How do you pay for war and leave us dying?… We don’t see the world the way you do.” Neil Young, The Restless Consumer

The West won the world not by the superiority of its ideas or its values or its religion, but rather by its superiority in applying organized violence. Westerners often forget this fact; non-Westerners never do.” Samuel P. Huntingdon

Consumer Warning

Readers are unlikely to agree with many of the assertions I make here today. But I do insist that they at least accept there’s a consensus among scholars of history and politics, that the West, our home civilization, is no longer the hegemonic nor supreme power on the planet that it so obviously was in 1990.

Today I’ll avoid footnotes and appendix; readers can find relevant resources if they’re curious, as I’ve provided many such in columns this year.

All conjectures in the following column are predicated on the stimulating prospect ahead for we Westerners as we wrestle with the severe challenges facing our human species now.
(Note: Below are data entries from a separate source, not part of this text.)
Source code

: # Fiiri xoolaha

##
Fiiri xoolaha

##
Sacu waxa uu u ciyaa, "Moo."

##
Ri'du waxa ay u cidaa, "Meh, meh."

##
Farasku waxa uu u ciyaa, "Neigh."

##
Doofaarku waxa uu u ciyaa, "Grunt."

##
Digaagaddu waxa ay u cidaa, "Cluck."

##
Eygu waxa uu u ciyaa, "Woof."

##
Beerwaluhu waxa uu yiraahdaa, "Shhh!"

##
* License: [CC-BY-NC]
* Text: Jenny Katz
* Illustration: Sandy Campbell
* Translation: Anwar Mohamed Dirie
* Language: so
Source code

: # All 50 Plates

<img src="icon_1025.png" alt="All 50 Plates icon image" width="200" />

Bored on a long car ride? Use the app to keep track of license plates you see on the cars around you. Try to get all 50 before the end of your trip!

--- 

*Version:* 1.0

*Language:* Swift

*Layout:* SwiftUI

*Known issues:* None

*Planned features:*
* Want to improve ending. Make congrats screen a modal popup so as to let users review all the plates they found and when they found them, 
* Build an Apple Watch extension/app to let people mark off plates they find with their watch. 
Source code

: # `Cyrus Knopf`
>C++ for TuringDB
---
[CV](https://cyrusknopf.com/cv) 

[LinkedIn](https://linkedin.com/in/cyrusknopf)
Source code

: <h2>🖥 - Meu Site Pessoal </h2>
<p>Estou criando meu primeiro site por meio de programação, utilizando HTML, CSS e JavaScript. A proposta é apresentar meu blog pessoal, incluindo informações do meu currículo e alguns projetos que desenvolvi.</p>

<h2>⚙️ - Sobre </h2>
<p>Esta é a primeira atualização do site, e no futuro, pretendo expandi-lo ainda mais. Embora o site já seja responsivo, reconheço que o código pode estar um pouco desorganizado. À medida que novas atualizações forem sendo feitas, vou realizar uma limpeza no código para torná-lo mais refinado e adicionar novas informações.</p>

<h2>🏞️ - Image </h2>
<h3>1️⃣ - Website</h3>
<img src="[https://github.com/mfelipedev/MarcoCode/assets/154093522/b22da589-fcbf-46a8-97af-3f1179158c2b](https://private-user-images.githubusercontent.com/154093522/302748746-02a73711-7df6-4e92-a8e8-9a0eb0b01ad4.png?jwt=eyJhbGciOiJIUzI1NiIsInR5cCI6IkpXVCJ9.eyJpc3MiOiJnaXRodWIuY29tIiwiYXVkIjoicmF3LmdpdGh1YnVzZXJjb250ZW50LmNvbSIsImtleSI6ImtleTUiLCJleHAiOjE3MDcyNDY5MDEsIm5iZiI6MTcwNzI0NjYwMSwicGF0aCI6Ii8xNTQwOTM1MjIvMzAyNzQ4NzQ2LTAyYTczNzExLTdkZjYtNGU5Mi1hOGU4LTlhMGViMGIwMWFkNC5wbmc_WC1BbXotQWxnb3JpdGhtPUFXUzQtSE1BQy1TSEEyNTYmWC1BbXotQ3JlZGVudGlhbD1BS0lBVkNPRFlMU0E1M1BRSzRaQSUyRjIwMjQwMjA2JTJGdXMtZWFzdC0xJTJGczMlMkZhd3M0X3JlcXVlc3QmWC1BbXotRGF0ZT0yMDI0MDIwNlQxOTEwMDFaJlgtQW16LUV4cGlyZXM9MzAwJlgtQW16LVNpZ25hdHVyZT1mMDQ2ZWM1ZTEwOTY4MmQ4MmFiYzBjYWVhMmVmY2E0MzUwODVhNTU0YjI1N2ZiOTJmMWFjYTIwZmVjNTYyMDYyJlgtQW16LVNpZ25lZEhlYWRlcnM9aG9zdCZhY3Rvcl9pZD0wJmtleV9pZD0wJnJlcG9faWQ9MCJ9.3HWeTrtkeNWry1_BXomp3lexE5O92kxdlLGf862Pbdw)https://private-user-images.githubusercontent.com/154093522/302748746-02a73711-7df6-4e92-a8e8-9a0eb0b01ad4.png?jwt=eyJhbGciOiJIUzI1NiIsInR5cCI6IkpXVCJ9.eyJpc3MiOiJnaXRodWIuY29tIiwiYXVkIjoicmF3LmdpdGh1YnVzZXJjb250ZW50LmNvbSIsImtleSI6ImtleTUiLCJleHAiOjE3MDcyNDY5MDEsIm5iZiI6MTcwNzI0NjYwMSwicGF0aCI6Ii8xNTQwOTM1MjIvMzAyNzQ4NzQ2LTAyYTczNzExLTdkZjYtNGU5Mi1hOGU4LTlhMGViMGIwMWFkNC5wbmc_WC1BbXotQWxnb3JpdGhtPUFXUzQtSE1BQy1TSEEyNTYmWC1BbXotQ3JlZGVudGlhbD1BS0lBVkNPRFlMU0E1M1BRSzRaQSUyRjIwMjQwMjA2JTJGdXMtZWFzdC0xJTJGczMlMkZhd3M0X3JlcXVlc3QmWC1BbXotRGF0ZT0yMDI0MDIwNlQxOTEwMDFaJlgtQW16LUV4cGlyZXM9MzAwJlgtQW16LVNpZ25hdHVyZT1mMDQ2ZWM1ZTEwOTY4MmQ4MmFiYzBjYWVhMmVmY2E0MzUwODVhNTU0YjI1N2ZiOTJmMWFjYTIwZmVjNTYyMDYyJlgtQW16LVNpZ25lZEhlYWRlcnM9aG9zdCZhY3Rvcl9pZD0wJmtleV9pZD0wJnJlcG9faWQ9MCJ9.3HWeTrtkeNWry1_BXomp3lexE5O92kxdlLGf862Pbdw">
Why something, not nothing?

The question above is the start of many Philosophy 101 courses. Why is there a cosmos? And why do we exist? It would be simpler if there were nothing at all.

Experiment without Experimenter

A tentative answer, not a final one, is that what is now in existence is simply an accident and an experiment. It is because… it happened. Experimentally. But that does not mean there is an Experimenter. There’s not necessarily a God who is observing the experiment. It might be totally random. Or not.

Life

Life is another experiment. Human life, the one we love, is an experiment. No one of our species can tell us why we are here. But here we are. Now… live!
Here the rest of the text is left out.